This morning, nearly 800 Southern California members of the Zipcar car-sharing service received an email informing them that the company would be refocusing its business on college markets. This will reduce the overall Zipcar fleet in the Los Angeles and San Diego areas from 90 vehicles to something closer to 35. In an interview with Jalopnik, ZipCar's President and COO, Mark Norman, admitted that this would be "a tough retrenchment for a number of members in Southern California," and that the Cambridge, MA-based company, which merged with Seattle-based Flexcar last year, was bracing for a certain amount of disappointment among members who have grown accustomed to service in areas such as Downtown L.A. "It's a matter of placing bets on what we know will succeed," Norman said.
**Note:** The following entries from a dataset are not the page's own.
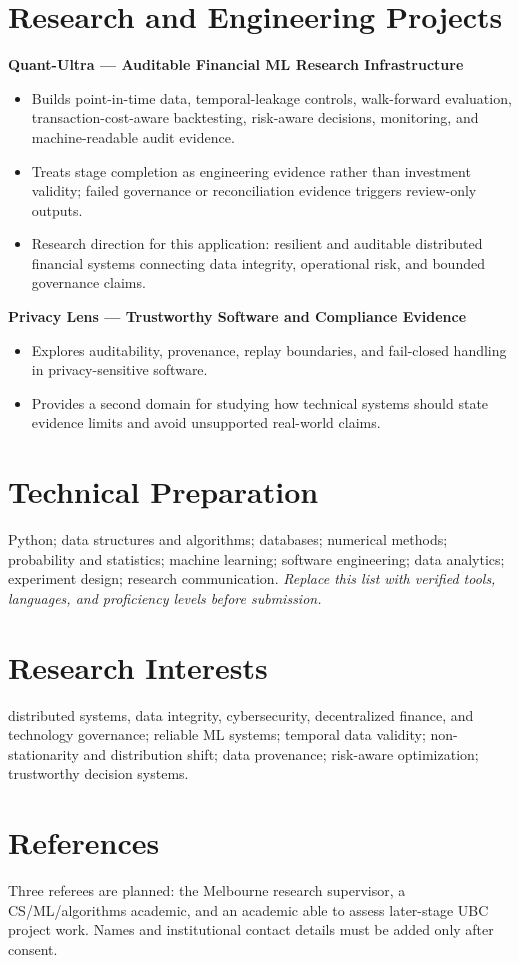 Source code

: \documentclass[11pt]{article}
\begin{document}
\section*{Research and Engineering Projects}
\textbf{Quant-Ultra --- Auditable Financial ML Research Infrastructure}
\begin{itemize}
\item Builds point-in-time data, temporal-leakage controls, walk-forward evaluation, transaction-cost-aware backtesting, risk-aware decisions, monitoring, and machine-readable audit evidence.
\item Treats stage completion as engineering evidence rather than investment validity; failed governance or reconciliation evidence triggers review-only outputs.
\item Research direction for this application: resilient and auditable distributed financial systems connecting data integrity, operational risk, and bounded governance claims.
\end{itemize}

\begin{samepage}
\textbf{Privacy Lens --- Trustworthy Software and Compliance Evidence}
\begin{itemize}
\item Explores auditability, provenance, replay boundaries, and fail-closed handling in privacy-sensitive software.
\item Provides a second domain for studying how technical systems should state evidence limits and avoid unsupported real-world claims.
\end{itemize}
\end{samepage}

\section*{Technical Preparation}
Python; data structures and algorithms; databases; numerical methods; probability and statistics; machine learning; software engineering; data analytics; experiment design; research communication. \textit{Replace this list with verified tools, languages, and proficiency levels before submission.}

\section*{Research Interests}
distributed systems, data integrity, cybersecurity, decentralized finance, and technology governance; reliable ML systems; temporal data validity; non-stationarity and distribution shift; data provenance; risk-aware optimization; trustworthy decision systems.

\section*{References}
Three referees are planned: the Melbourne research supervisor, a CS/ML/algorithms academic, and an academic able to assess later-stage UBC project work. Names and institutional contact details must be added only after consent.
\end{document}
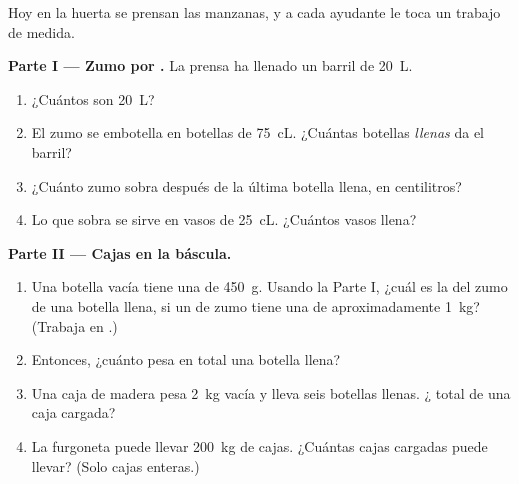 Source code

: \begin{problem}\label{pb:g6:mass-and-volume:1}
Hoy en la huerta se prensan las manzanas, y a cada ayudante le toca un
trabajo de medida.

\medskip\noindent\textbf{Parte I --- Zumo por .}
La prensa ha llenado un barril de \qty{20}{L}.
\begin{enumerate}
  \item ¿Cuántos  son \qty{20}{L}?
  \item El zumo se embotella en botellas de \qty{75}{cL}. ¿Cuántas
        botellas \emph{llenas} da el barril?
  \item ¿Cuánto zumo sobra después de la última botella llena, en
        centilitros?
  \item Lo que sobra se sirve en vasos de \qty{25}{cL}. ¿Cuántos
        vasos llena?
\end{enumerate}

\medskip\noindent\textbf{Parte II --- Cajas en la báscula.}
\begin{enumerate}[resume]
  \item Una botella vacía tiene una  de \qty{450}{g}. Usando la
        Parte I, ¿cuál es la  del zumo de una botella llena, si
        un  de zumo tiene una  de aproximadamente
        \qty{1}{kg}? (Trabaja en .)
  \item Entonces, ¿cuánto pesa en total una botella llena?
  \item Una caja de madera pesa \qty{2}{kg} vacía y lleva seis
        botellas llenas. ¿ total de una caja cargada?
  \item La furgoneta puede llevar \qty{200}{kg} de cajas. ¿Cuántas
        cajas cargadas puede llevar? (Solo cajas enteras.)
\end{enumerate}


\end{problem}
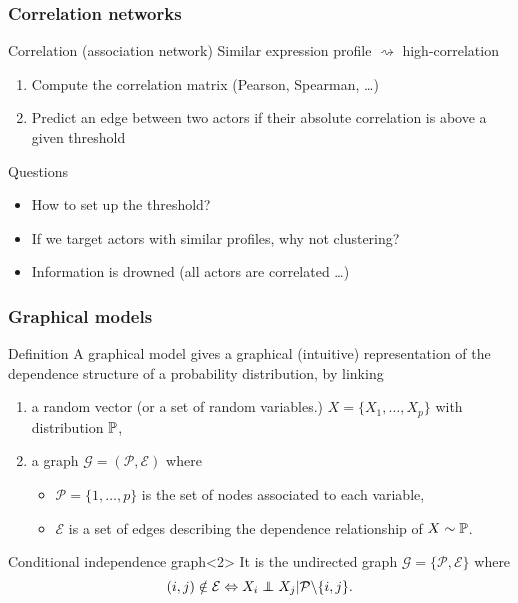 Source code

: \begin{frame}
  \frametitle{Correlation networks}

  \begin{block}{Correlation (association network)}
    Similar expression profile $\rightsquigarrow$ high-correlation
    \begin{enumerate}
    \item Compute the correlation matrix (Pearson, Spearman, \dots)
    \item Predict an edge between two actors if their absolute correlation is above a given threshold
    \end{enumerate}   
  \end{block}
  
  \vfill

  \begin{block}{Questions}
    \begin{itemize}
    \item How to set up the threshold?
    \item If we target actors with similar profiles, why not clustering?
    \item Information is drowned (all actors are correlated \dots)
    \end{itemize}
    
  \end{block}
\end{frame}

\begin{frame}
  \frametitle{Graphical models}
  \begin{block}{Definition}
    A graphical model gives  a graphical (intuitive) representation of
    the dependence structure of a probability distribution, by linking
    
    \begin{enumerate}
    \item a random  vector (or a set of random  variables.)  $X = \{X_1,
      \dots, X_p\}$ with distribution $\mathbb{P}$, \bigskip
    \item a graph $\mathcal{G} = (\mathcal{P}, \mathcal{E})$ where
      \begin{itemize}
      \item $\mathcal{P}=\{1,\dots,p\}$ is  the set of nodes associated
        to each variable,
      \item $\mathcal{E}$ is a  set of edges describing the dependence
        relationship of $X\sim \mathbb{P}$.
      \end{itemize}
    \end{enumerate}
   \end{block}

   \vfill

  \begin{block}{Conditional independence graph}<2> It is the \alert{undirected}  graph $\mathcal{G} =
    \{\mathcal{P},    \mathcal{E}\}$ where
    \begin{equation*}
      (i,j) \notin \mathcal{E} \Leftrightarrow X_i \indep X_j | \mathcal{P} \backslash
      \{i,j\}.
    \end{equation*}
  \end{block}

\end{frame}

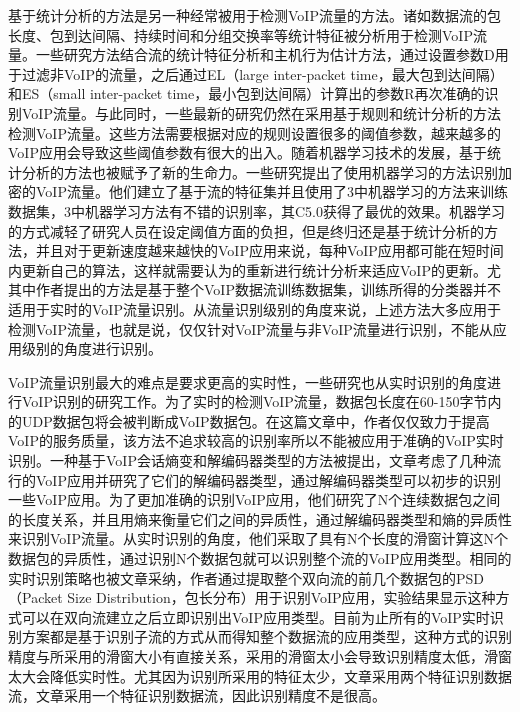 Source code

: 基于统计分析的方法是另一种经常被用于检测VoIP流量的方法。诸如数据流的包长度、包到达间隔、持续时间和分组交换率等统计特征被分析用于检测VoIP流量\supercite{2}。一些研究方法\supercite{19}结合流的统计特征分析和主机行为估计方法，通过设置参数D用于过滤非VoIP的流量，之后通过EL（large inter-packet time，最大包到达间隔）和ES（small inter-packet time，最小包到达间隔）计算出的参数R再次准确的识别VoIP流量。与此同时，一些最新的研究\supercite{20,21}仍然在采用基于规则和统计分析的方法检测VoIP流量。这些方法需要根据对应的规则设置很多的阈值参数，越来越多的VoIP应用会导致这些阈值参数有很大的出入。随着机器学习技术的发展，基于统计分析的方法也被赋予了新的生命力。一些研究\supercite{5}提出了使用机器学习的方法识别加密的VoIP流量。他们建立了基于流的特征集并且使用了3中机器学习的方法来训练数据集，3中机器学习方法有不错的识别率，其C5.0获得了最优的效果。机器学习的方式减轻了研究人员在设定阈值方面的负担，但是终归还是基于统计分析的方法，并且对于更新速度越来越快的VoIP应用来说，每种VoIP应用都可能在短时间内更新自己的算法，这样就需要认为的重新进行统计分析来适应VoIP的更新。尤其中作者提出的方法是基于整个VoIP数据流训练数据集，训练所得的分类器并不适用于实时的VoIP流量识别。从流量识别级别的角度来说，上述方法大多应用于检测VoIP流量，也就是说，仅仅针对VoIP流量与非VoIP流量进行识别，不能从应用级别的角度进行识别。

VoIP流量识别最大的难点是要求更高的实时性，一些研究也从实时识别的角度进行VoIP识别的研究工作。为了实时的检测VoIP流量，数据包长度在60-150字节内的UDP数据包将会被判断成VoIP数据包\supercite{3}。在这篇文章中，作者仅仅致力于提高VoIP的服务质量，该方法不追求较高的识别率所以不能被应用于准确的VoIP实时识别。一种基于VoIP会话熵变和解编码器类型的方法被提出\supercite{4}，文章考虑了几种流行的VoIP应用并研究了它们的解编码器类型，通过解编码器类型可以初步的识别一些VoIP应用。为了更加准确的识别VoIP应用，他们研究了N个连续数据包之间的长度关系，并且用熵来衡量它们之间的异质性，通过解编码器类型和熵的异质性来识别VoIP流量。从实时识别的角度，他们采取了具有N个长度的滑窗计算这N个数据包的异质性，通过识别N个数据包就可以识别整个流的VoIP应用类型。相同的实时识别策略也被文章\supercite{22}采纳，作者通过提取整个双向流的前几个数据包的PSD（Packet Size Distribution，包长分布）用于识别VoIP应用，实验结果显示这种方式可以在双向流建立之后立即识别出VoIP应用类型。目前为止所有的VoIP实时识别方案都是基于识别子流的方式从而得知整个数据流的应用类型，这种方式的识别精度与所采用的滑窗大小有直接关系，采用的滑窗太小会导致识别精度太低，滑窗太大会降低实时性。尤其因为识别所采用的特征太少，文章\supercite{4}采用两个特征识别数据流，文章\supercite{22}采用一个特征识别数据流，因此识别精度不是很高。

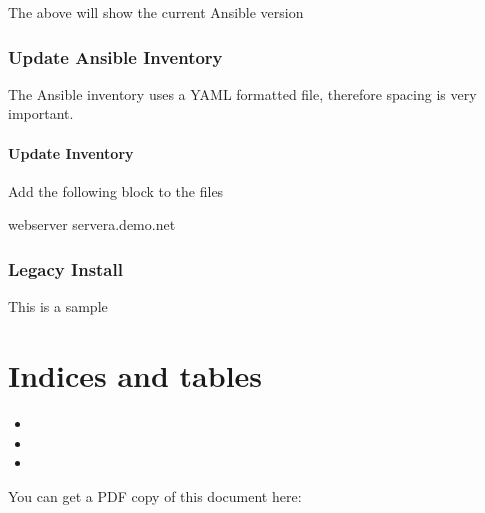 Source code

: \documentclass[letterpaper,10pt,english]{sphinxmanual}
\begin{document}
\sphinxAtStartPar
The above will show the current Ansible version


\subsection{Update Ansible Inventory}
\label{\detokenize{procedures:update-ansible-inventory}}
\sphinxAtStartPar
The Ansible inventory uses a YAML formatted file, therefore spacing is very important.


\subsubsection{Update Inventory}
\label{\detokenize{procedures:update-inventory}}
\sphinxAtStartPar
Add the following block to the  files

\begin{sphinxVerbatim}[commandchars=\\\{\}]
\PYG{o}{[}webserver\PYG{o}{]}
servera.demo.net
\end{sphinxVerbatim}


\subsection{Legacy Install}
\label{\detokenize{legacy/legacy-install:legacy-install}}\label{\detokenize{legacy/legacy-install::doc}}
\sphinxAtStartPar
This is a sample


\chapter{Indices and tables}
\label{\detokenize{index:indices-and-tables}}\begin{itemize}
\item {} 
\sphinxAtStartPar
{}

\item {} 
\sphinxAtStartPar
{}

\item {} 
\sphinxAtStartPar
{}

\end{itemize}

\sphinxAtStartPar
You can get a PDF copy of this document here: 



\renewcommand{\indexname}{Index}
\printindex
\end{document}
I have opined on the value of car-sharing services to the evolving Southern California transportation environment, and I'm a Zipcar member (how's that for full disclosure?), so today's announcement was of particular interest, even though I own a couple of cars and use the service far less than I did a year ago, when I lived in Downtown L.A. I can't say the news was unexpected, however. According to Norman, Zipcar is aiming for "heavy double-digit growth." He added, "Our strategy is consistent. We are making micro-adjustments to it by market. We have strength in the universities, which are microcosms of urban centers."
The problem with Zipcar's broad exposure in SoCal seemed to have simply been one of too many vehicles sitting idle in parking lots and garages. "Most people understand that we're retrenching," Norman said. "Colleges are a feeder for us. It's where a disparate mindset about transportation develops."
As for the Zipcar SoCal fleet, soon to shrink by two-thirds, vehicles that are not relocated to campuses such as USC and UCLA will be moved to other markets or sold at auction. Current members will still be able to access vehicles, which are rented by the hour, by reserving the ones that are at campus locations.